### Task data

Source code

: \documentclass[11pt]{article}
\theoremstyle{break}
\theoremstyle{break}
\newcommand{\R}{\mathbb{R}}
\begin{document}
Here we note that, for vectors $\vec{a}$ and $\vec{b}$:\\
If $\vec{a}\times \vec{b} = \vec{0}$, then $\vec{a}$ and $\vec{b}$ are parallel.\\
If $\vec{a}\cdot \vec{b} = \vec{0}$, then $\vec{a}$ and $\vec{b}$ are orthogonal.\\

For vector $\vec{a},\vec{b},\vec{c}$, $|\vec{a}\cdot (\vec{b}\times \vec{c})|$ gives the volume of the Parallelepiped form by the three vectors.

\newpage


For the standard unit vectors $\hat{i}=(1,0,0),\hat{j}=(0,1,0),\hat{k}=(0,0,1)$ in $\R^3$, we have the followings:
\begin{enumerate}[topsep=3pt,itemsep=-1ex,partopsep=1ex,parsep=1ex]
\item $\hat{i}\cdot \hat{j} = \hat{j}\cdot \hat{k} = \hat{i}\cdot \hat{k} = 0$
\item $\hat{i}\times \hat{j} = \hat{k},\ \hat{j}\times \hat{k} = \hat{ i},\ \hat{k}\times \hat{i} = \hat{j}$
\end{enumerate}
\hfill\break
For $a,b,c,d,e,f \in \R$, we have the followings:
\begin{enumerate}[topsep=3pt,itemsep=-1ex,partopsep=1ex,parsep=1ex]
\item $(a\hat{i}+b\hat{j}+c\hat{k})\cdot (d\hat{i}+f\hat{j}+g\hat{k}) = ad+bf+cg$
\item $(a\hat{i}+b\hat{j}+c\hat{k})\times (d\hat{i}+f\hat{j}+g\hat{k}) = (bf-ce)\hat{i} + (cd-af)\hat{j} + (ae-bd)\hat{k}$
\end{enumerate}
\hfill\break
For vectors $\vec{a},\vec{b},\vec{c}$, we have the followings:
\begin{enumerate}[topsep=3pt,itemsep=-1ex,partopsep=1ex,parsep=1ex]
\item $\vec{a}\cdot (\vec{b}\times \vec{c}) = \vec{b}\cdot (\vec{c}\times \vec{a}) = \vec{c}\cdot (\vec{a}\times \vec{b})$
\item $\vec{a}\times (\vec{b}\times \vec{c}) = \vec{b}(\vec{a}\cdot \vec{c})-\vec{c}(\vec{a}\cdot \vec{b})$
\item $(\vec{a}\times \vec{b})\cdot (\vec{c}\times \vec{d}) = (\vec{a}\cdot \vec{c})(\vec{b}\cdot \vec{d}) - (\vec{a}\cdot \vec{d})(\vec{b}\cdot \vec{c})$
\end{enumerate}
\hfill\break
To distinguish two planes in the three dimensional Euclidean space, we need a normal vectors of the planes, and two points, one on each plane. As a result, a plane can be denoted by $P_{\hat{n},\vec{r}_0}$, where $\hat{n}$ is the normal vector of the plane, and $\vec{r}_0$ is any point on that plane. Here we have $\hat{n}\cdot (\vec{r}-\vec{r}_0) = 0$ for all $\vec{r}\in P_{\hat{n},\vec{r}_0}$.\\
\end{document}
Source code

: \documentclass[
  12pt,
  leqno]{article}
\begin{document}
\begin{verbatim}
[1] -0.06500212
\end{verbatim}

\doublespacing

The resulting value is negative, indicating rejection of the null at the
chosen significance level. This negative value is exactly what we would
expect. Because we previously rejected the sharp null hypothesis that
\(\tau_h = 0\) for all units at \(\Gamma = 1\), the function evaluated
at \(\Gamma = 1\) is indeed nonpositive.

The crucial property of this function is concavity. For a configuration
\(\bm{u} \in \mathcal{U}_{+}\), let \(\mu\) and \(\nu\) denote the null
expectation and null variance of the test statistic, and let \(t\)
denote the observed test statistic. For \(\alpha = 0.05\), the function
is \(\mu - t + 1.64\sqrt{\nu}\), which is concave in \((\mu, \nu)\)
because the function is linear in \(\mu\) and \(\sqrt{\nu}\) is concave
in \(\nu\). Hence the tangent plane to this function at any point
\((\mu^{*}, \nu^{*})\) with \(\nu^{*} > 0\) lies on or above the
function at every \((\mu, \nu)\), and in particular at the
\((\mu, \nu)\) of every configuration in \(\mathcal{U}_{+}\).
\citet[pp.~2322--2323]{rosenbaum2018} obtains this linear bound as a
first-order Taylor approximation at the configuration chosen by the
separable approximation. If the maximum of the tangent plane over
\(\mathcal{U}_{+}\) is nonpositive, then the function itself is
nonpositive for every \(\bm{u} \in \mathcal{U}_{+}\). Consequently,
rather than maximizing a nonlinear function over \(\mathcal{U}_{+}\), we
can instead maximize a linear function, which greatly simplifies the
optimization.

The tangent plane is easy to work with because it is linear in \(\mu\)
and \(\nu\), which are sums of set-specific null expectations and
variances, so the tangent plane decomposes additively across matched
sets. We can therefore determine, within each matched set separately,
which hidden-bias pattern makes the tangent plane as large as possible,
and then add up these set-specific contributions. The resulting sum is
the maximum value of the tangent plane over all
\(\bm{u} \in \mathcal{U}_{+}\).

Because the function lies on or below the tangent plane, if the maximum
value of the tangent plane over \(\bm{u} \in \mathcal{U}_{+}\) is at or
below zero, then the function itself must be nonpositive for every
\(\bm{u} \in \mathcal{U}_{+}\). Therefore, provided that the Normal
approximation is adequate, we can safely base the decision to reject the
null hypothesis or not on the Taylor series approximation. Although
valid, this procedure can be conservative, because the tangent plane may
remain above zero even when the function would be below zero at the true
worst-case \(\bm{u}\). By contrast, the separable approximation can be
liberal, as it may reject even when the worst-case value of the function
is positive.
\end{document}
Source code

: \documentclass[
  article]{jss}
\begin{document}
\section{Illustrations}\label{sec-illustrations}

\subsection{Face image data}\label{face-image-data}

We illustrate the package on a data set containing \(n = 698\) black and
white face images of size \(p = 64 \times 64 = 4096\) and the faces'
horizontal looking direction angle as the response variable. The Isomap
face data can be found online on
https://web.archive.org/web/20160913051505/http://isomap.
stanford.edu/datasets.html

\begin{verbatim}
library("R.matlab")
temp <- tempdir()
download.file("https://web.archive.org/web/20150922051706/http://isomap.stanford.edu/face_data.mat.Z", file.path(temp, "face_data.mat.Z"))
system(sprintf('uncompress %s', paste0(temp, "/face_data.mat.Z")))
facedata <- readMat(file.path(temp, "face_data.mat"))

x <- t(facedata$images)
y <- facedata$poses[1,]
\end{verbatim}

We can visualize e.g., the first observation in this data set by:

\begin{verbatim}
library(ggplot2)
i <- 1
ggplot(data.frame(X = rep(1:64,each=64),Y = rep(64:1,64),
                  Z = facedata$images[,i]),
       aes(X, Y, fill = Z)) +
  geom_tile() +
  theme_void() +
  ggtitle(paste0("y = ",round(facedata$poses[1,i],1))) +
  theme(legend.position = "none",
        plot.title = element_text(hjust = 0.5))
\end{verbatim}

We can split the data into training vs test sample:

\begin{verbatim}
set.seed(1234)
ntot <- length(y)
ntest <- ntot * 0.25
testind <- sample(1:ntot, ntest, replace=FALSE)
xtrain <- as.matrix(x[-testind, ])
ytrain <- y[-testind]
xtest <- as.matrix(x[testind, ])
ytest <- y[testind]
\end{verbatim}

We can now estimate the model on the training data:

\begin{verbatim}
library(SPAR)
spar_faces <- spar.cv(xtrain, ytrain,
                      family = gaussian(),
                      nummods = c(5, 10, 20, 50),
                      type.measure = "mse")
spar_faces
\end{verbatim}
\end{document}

### Prompt
Would you write out the data exactly as it reads?

### Task solution
Source code

: \documentclass[11pt]{article}
\theoremstyle{break}
\theoremstyle{break}
\newcommand{\R}{\mathbb{R}}
\begin{document}
Here we note that, for vectors $\vec{a}$ and $\vec{b}$:\\
If $\vec{a}\times \vec{b} = \vec{0}$, then $\vec{a}$ and $\vec{b}$ are parallel.\\
If $\vec{a}\cdot \vec{b} = \vec{0}$, then $\vec{a}$ and $\vec{b}$ are orthogonal.\\

For vector $\vec{a},\vec{b},\vec{c}$, $|\vec{a}\cdot (\vec{b}\times \vec{c})|$ gives the volume of the Parallelepiped form by the three vectors.

\newpage


For the standard unit vectors $\hat{i}=(1,0,0),\hat{j}=(0,1,0),\hat{k}=(0,0,1)$ in $\R^3$, we have the followings:
\begin{enumerate}[topsep=3pt,itemsep=-1ex,partopsep=1ex,parsep=1ex]
\item $\hat{i}\cdot \hat{j} = \hat{j}\cdot \hat{k} = \hat{i}\cdot \hat{k} = 0$
\item $\hat{i}\times \hat{j} = \hat{k},\ \hat{j}\times \hat{k} = \hat{ i},\ \hat{k}\times \hat{i} = \hat{j}$
\end{enumerate}
\hfill\break
For $a,b,c,d,e,f \in \R$, we have the followings:
\begin{enumerate}[topsep=3pt,itemsep=-1ex,partopsep=1ex,parsep=1ex]
\item $(a\hat{i}+b\hat{j}+c\hat{k})\cdot (d\hat{i}+f\hat{j}+g\hat{k}) = ad+bf+cg$
\item $(a\hat{i}+b\hat{j}+c\hat{k})\times (d\hat{i}+f\hat{j}+g\hat{k}) = (bf-ce)\hat{i} + (cd-af)\hat{j} + (ae-bd)\hat{k}$
\end{enumerate}
\hfill\break
For vectors $\vec{a},\vec{b},\vec{c}$, we have the followings:
\begin{enumerate}[topsep=3pt,itemsep=-1ex,partopsep=1ex,parsep=1ex]
\item $\vec{a}\cdot (\vec{b}\times \vec{c}) = \vec{b}\cdot (\vec{c}\times \vec{a}) = \vec{c}\cdot (\vec{a}\times \vec{b})$
\item $\vec{a}\times (\vec{b}\times \vec{c}) = \vec{b}(\vec{a}\cdot \vec{c})-\vec{c}(\vec{a}\cdot \vec{b})$
\item $(\vec{a}\times \vec{b})\cdot (\vec{c}\times \vec{d}) = (\vec{a}\cdot \vec{c})(\vec{b}\cdot \vec{d}) - (\vec{a}\cdot \vec{d})(\vec{b}\cdot \vec{c})$
\end{enumerate}
\hfill\break
To distinguish two planes in the three dimensional Euclidean space, we need a normal vectors of the planes, and two points, one on each plane. As a result, a plane can be denoted by $P_{\hat{n},\vec{r}_0}$, where $\hat{n}$ is the normal vector of the plane, and $\vec{r}_0$ is any point on that plane. Here we have $\hat{n}\cdot (\vec{r}-\vec{r}_0) = 0$ for all $\vec{r}\in P_{\hat{n},\vec{r}_0}$.\\
\end{document}
Source code

: \documentclass[
  12pt,
  leqno]{article}
\begin{document}
\begin{verbatim}
[1] -0.06500212
\end{verbatim}

\doublespacing

The resulting value is negative, indicating rejection of the null at the
chosen significance level. This negative value is exactly what we would
expect. Because we previously rejected the sharp null hypothesis that
\(\tau_h = 0\) for all units at \(\Gamma = 1\), the function evaluated
at \(\Gamma = 1\) is indeed nonpositive.

The crucial property of this function is concavity. For a configuration
\(\bm{u} \in \mathcal{U}_{+}\), let \(\mu\) and \(\nu\) denote the null
expectation and null variance of the test statistic, and let \(t\)
denote the observed test statistic. For \(\alpha = 0.05\), the function
is \(\mu - t + 1.64\sqrt{\nu}\), which is concave in \((\mu, \nu)\)
because the function is linear in \(\mu\) and \(\sqrt{\nu}\) is concave
in \(\nu\). Hence the tangent plane to this function at any point
\((\mu^{*}, \nu^{*})\) with \(\nu^{*} > 0\) lies on or above the
function at every \((\mu, \nu)\), and in particular at the
\((\mu, \nu)\) of every configuration in \(\mathcal{U}_{+}\).
\citet[pp.~2322--2323]{rosenbaum2018} obtains this linear bound as a
first-order Taylor approximation at the configuration chosen by the
separable approximation. If the maximum of the tangent plane over
\(\mathcal{U}_{+}\) is nonpositive, then the function itself is
nonpositive for every \(\bm{u} \in \mathcal{U}_{+}\). Consequently,
rather than maximizing a nonlinear function over \(\mathcal{U}_{+}\), we
can instead maximize a linear function, which greatly simplifies the
optimization.

The tangent plane is easy to work with because it is linear in \(\mu\)
and \(\nu\), which are sums of set-specific null expectations and
variances, so the tangent plane decomposes additively across matched
sets. We can therefore determine, within each matched set separately,
which hidden-bias pattern makes the tangent plane as large as possible,
and then add up these set-specific contributions. The resulting sum is
the maximum value of the tangent plane over all
\(\bm{u} \in \mathcal{U}_{+}\).

Because the function lies on or below the tangent plane, if the maximum
value of the tangent plane over \(\bm{u} \in \mathcal{U}_{+}\) is at or
below zero, then the function itself must be nonpositive for every
\(\bm{u} \in \mathcal{U}_{+}\). Therefore, provided that the Normal
approximation is adequate, we can safely base the decision to reject the
null hypothesis or not on the Taylor series approximation. Although
valid, this procedure can be conservative, because the tangent plane may
remain above zero even when the function would be below zero at the true
worst-case \(\bm{u}\). By contrast, the separable approximation can be
liberal, as it may reject even when the worst-case value of the function
is positive.
\end{document}
Source code

: \documentclass[
  article]{jss}
\begin{document}
\section{Illustrations}\label{sec-illustrations}

\subsection{Face image data}\label{face-image-data}

We illustrate the package on a data set containing \(n = 698\) black and
white face images of size \(p = 64 \times 64 = 4096\) and the faces'
horizontal looking direction angle as the response variable. The Isomap
face data can be found online on
https://web.archive.org/web/20160913051505/http://isomap.
stanford.edu/datasets.html

\begin{verbatim}
library("R.matlab")
temp <- tempdir()
download.file("https://web.archive.org/web/20150922051706/http://isomap.stanford.edu/face_data.mat.Z", file.path(temp, "face_data.mat.Z"))
system(sprintf('uncompress %s', paste0(temp, "/face_data.mat.Z")))
facedata <- readMat(file.path(temp, "face_data.mat"))

x <- t(facedata$images)
y <- facedata$poses[1,]
\end{verbatim}

We can visualize e.g., the first observation in this data set by:

\begin{verbatim}
library(ggplot2)
i <- 1
ggplot(data.frame(X = rep(1:64,each=64),Y = rep(64:1,64),
                  Z = facedata$images[,i]),
       aes(X, Y, fill = Z)) +
  geom_tile() +
  theme_void() +
  ggtitle(paste0("y = ",round(facedata$poses[1,i],1))) +
  theme(legend.position = "none",
        plot.title = element_text(hjust = 0.5))
\end{verbatim}

We can split the data into training vs test sample:

\begin{verbatim}
set.seed(1234)
ntot <- length(y)
ntest <- ntot * 0.25
testind <- sample(1:ntot, ntest, replace=FALSE)
xtrain <- as.matrix(x[-testind, ])
ytrain <- y[-testind]
xtest <- as.matrix(x[testind, ])
ytest <- y[testind]
\end{verbatim}

We can now estimate the model on the training data:

\begin{verbatim}
library(SPAR)
spar_faces <- spar.cv(xtrain, ytrain,
                      family = gaussian(),
                      nummods = c(5, 10, 20, 50),
                      type.measure = "mse")
spar_faces
\end{verbatim}
\end{document}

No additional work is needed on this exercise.